(EXERCISE REQUIREMENTS)
Search the entries for the word "native" and pull out each line that has it.

------ MATERIAL FOR THIS EXERCISE ------

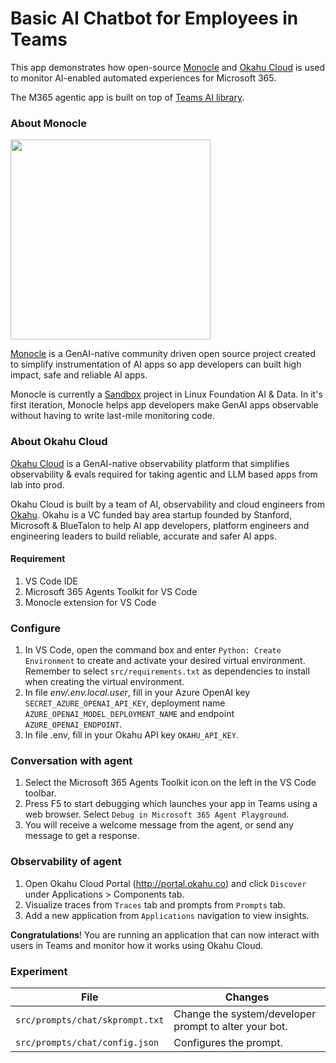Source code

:# Basic AI Chatbot for Employees in Teams

This app demonstrates how open-source [Monocle](#about-monocle) and [Okahu Cloud](#about-okahu) is used to monitor AI-enabled automated experiences for Microsoft 365. 

The M365 agentic app is built on top of [Teams AI library](https://aka.ms/teams-ai-library).

### About Monocle 

<img src="assets/img/basic-team-bot-okahu.png" width="320">

[Monocle](http://monocle2ai.org/) is a GenAI-native community driven open source project created to simplify instrumentation of AI apps so app developers can built high impact, safe and reliable AI apps. 

Monocle is currently a [Sandbox](https://lfaidata.foundation/projects/monocle/) project in Linux Foundation AI & Data. In it's first iteration, Monocle helps app developers make GenAI apps observable without having to write last-mile monitoring code. 

### About Okahu Cloud 

[Okahu Cloud](http://portal.okahu.co/) is a GenAI-native observability platform that simplifies observability & evals required for taking agentic and LLM based apps from lab into prod. 

Okahu Cloud is built by a team of AI, observability and cloud engineers from [Okahu](https://www.okahu.ai). Okahu is a VC funded bay area startup founded by Stanford, Microsoft & BlueTalon to help AI app developers, platform engineers and engineering leaders to build reliable, accurate and safer AI apps.

#### Requirement
1. VS Code IDE 
1. Microsoft 365 Agents Toolkit for VS Code
1. Monocle extension for VS Code

### Configure
1. In VS Code, open the command box and enter `Python: Create Environment` to create and activate your desired virtual environment. Remember to select `src/requirements.txt` as dependencies to install when creating the virtual environment.
1. In file *env/.env.local.user*, fill in your Azure OpenAI key `SECRET_AZURE_OPENAI_API_KEY`, deployment name `AZURE_OPENAI_MODEL_DEPLOYMENT_NAME` and endpoint `AZURE_OPENAI_ENDPOINT`.
1. In file .env, fill in your Okahu API key `OKAHU_API_KEY`.

### Conversation with agent
1. Select the Microsoft 365 Agents Toolkit icon on the left in the VS Code toolbar.
1. Press F5 to start debugging which launches your app in Teams using a web browser. Select `Debug in Microsoft 365 Agent Playground`.
1. You will receive a welcome message from the agent, or send any message to get a response.

### Observability of agent 
1. Open Okahu Cloud Portal (http://portal.okahu.co) and click `Discover` under Applications > Components tab. 
2. Visualize traces from `Traces` tab and prompts from `Prompts` tab. 
3. Add a new application from `Applications` navigation to view insights. 

**Congratulations**! You are running an application that can now interact with users in Teams and monitor how it works using Okahu Cloud. 

### Experiment

| File                                 | Changes                                           |
| - | - |
|`src/prompts/chat/skprompt.txt`| Change the system/developer prompt to alter your bot.|
|`src/prompts/chat/config.json`| Configures the prompt.|


[^1]: Use of Okahu hosted demo is covered by Okahu's [terms of service for evaluations](https://www.okahu.ai/agreements/evaluation-agreement). 
  [Okahu](https://www.okahu.ai) is a team of AI, observability & cloud engineers working to simplify observability for agentic and other GenAI apps. We serve AI app developers, platform engineers and engineering leaders to build reliable, accurate and safer AI apps. We believe in community driven open source software and are a major contributor to GenAI native observability Project Monocle hosted by Linux Foundation.
  Connect with us on [Linkedin](https://www.linkedin.com/company/99272699/admin/dashboard/), [Github](https://github.com/okahu) or email us at <dx@okahu.ai>

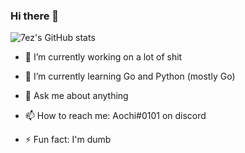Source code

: ### Hi there 👋

![7ez's GitHub stats](https://github-readme-stats.vercel.app/api?username=7ez&show_icons=true&count_private=true)

- 🔭 I’m currently working on a lot of shit
 
- 🌱 I’m currently learning Go and Python (mostly Go)
 
- 💬 Ask me about anything
 
- 📫 How to reach me: Aochi#0101 on discord

- ⚡ Fun fact: I'm dumb
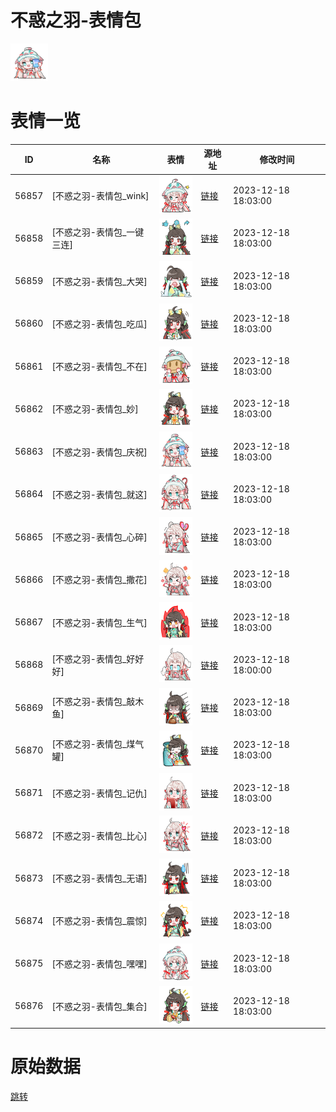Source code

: # 不惑之羽-表情包

<img src="./cover.png" height="60" alt="cover" />

# 表情一览

|ID|名称|表情|源地址|修改时间|
|----|----|----|----|----|
|56857|[不惑之羽-表情包_wink]|<img src="./pic/056857_%5B不惑之羽-表情包_wink%5D.png" height="60" alt="wink"/>|[链接](https://i0.hdslb.com/bfs/garb/5bab4c3e9f845a4efd95665aefa059e72121672e.png)|2023-12-18 18:03:00|
|56858|[不惑之羽-表情包_一键三连]|<img src="./pic/056858_%5B不惑之羽-表情包_一键三连%5D.png" height="60" alt="一键三连"/>|[链接](https://i0.hdslb.com/bfs/garb/3be199369671378e582ee7f8fc3790331c7f3530.png)|2023-12-18 18:03:00|
|56859|[不惑之羽-表情包_大哭]|<img src="./pic/056859_%5B不惑之羽-表情包_大哭%5D.png" height="60" alt="大哭"/>|[链接](https://i0.hdslb.com/bfs/garb/23a19f6d3a95ea7603021db1fa4f7fb569b0a15b.png)|2023-12-18 18:03:00|
|56860|[不惑之羽-表情包_吃瓜]|<img src="./pic/056860_%5B不惑之羽-表情包_吃瓜%5D.png" height="60" alt="吃瓜"/>|[链接](https://i0.hdslb.com/bfs/garb/30571e16a6d7ada01ee513dd66176f5adf79cd0b.png)|2023-12-18 18:03:00|
|56861|[不惑之羽-表情包_不在]|<img src="./pic/056861_%5B不惑之羽-表情包_不在%5D.png" height="60" alt="不在"/>|[链接](https://i0.hdslb.com/bfs/garb/2b67cfe39c554d336c484bc8fab55502b2f72caf.png)|2023-12-18 18:03:00|
|56862|[不惑之羽-表情包_妙]|<img src="./pic/056862_%5B不惑之羽-表情包_妙%5D.png" height="60" alt="妙"/>|[链接](https://i0.hdslb.com/bfs/garb/d8522cd7563e7cab765c5add1e176463c86780a3.png)|2023-12-18 18:03:00|
|56863|[不惑之羽-表情包_庆祝]|<img src="./pic/056863_%5B不惑之羽-表情包_庆祝%5D.png" height="60" alt="庆祝"/>|[链接](https://i0.hdslb.com/bfs/garb/317f48794364b4f42d962e7dc69478e5dcfdfa3a.png)|2023-12-18 18:03:00|
|56864|[不惑之羽-表情包_就这]|<img src="./pic/056864_%5B不惑之羽-表情包_就这%5D.png" height="60" alt="就这"/>|[链接](https://i0.hdslb.com/bfs/garb/0be6f4068e54511f721d13978ad7547bf41b4361.png)|2023-12-18 18:03:00|
|56865|[不惑之羽-表情包_心碎]|<img src="./pic/056865_%5B不惑之羽-表情包_心碎%5D.png" height="60" alt="心碎"/>|[链接](https://i0.hdslb.com/bfs/garb/c3bb555685275fca6fb1c196f0058ad12572e5a1.png)|2023-12-18 18:03:00|
|56866|[不惑之羽-表情包_撒花]|<img src="./pic/056866_%5B不惑之羽-表情包_撒花%5D.png" height="60" alt="撒花"/>|[链接](https://i0.hdslb.com/bfs/garb/025c1506688a87816512823201725f1219fb151d.png)|2023-12-18 18:03:00|
|56867|[不惑之羽-表情包_生气]|<img src="./pic/056867_%5B不惑之羽-表情包_生气%5D.png" height="60" alt="生气"/>|[链接](https://i0.hdslb.com/bfs/garb/4b5a9505da30d4a1ecd560f190c97964c14c3c2b.png)|2023-12-18 18:03:00|
|56868|[不惑之羽-表情包_好好好]|<img src="./pic/056868_%5B不惑之羽-表情包_好好好%5D.png" height="60" alt="好好好"/>|[链接](https://i0.hdslb.com/bfs/garb/df4d0a151490f686c776d5e619b278a44909ceb9.png)|2023-12-18 18:00:00|
|56869|[不惑之羽-表情包_敲木鱼]|<img src="./pic/056869_%5B不惑之羽-表情包_敲木鱼%5D.png" height="60" alt="敲木鱼"/>|[链接](https://i0.hdslb.com/bfs/garb/ba639fd7305c59738af8eaba328adf773308b9ed.png)|2023-12-18 18:03:00|
|56870|[不惑之羽-表情包_煤气罐]|<img src="./pic/056870_%5B不惑之羽-表情包_煤气罐%5D.png" height="60" alt="煤气罐"/>|[链接](https://i0.hdslb.com/bfs/garb/00218ad8dac17a6fb84bb142237507962dd807c7.png)|2023-12-18 18:03:00|
|56871|[不惑之羽-表情包_记仇]|<img src="./pic/056871_%5B不惑之羽-表情包_记仇%5D.png" height="60" alt="记仇"/>|[链接](https://i0.hdslb.com/bfs/garb/b11726b2c8a1e94d8987ef2d0a9b50e68191ac53.png)|2023-12-18 18:03:00|
|56872|[不惑之羽-表情包_比心]|<img src="./pic/056872_%5B不惑之羽-表情包_比心%5D.png" height="60" alt="比心"/>|[链接](https://i0.hdslb.com/bfs/garb/26a82fd8af4e28846cafa045ee7d76c3e49a8ef1.png)|2023-12-18 18:03:00|
|56873|[不惑之羽-表情包_无语]|<img src="./pic/056873_%5B不惑之羽-表情包_无语%5D.png" height="60" alt="无语"/>|[链接](https://i0.hdslb.com/bfs/garb/c99886a4c78ef68e07832b4511a45381dfdcf00f.png)|2023-12-18 18:03:00|
|56874|[不惑之羽-表情包_震惊]|<img src="./pic/056874_%5B不惑之羽-表情包_震惊%5D.png" height="60" alt="震惊"/>|[链接](https://i0.hdslb.com/bfs/garb/6540cf6ab90ae47b621c698128215182f30f7c7c.png)|2023-12-18 18:03:00|
|56875|[不惑之羽-表情包_嘿嘿]|<img src="./pic/056875_%5B不惑之羽-表情包_嘿嘿%5D.png" height="60" alt="嘿嘿"/>|[链接](https://i0.hdslb.com/bfs/garb/e444658b85497c4828bfd72ac4270041ef3aa64f.png)|2023-12-18 18:03:00|
|56876|[不惑之羽-表情包_集合]|<img src="./pic/056876_%5B不惑之羽-表情包_集合%5D.png" height="60" alt="集合"/>|[链接](https://i0.hdslb.com/bfs/garb/f4a8c26e0c961953ca3fbb8378166a720bbb6770.png)|2023-12-18 18:03:00|

# 原始数据

[跳转](./raw.json)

------

(THE COMPLETED TASK)
[Monocle](http://monocle2ai.org/) is a GenAI-native community driven open source project created to simplify instrumentation of AI apps so app developers can built high impact, safe and reliable AI apps. 
[Okahu Cloud](http://portal.okahu.co/) is a GenAI-native observability platform that simplifies observability & evals required for taking agentic and LLM based apps from lab into prod. 
  [Okahu](https://www.okahu.ai) is a team of AI, observability & cloud engineers working to simplify observability for agentic and other GenAI apps. We serve AI app developers, platform engineers and engineering leaders to build reliable, accurate and safer AI apps. We believe in community driven open source software and are a major contributor to GenAI native observability Project Monocle hosted by Linux Foundation.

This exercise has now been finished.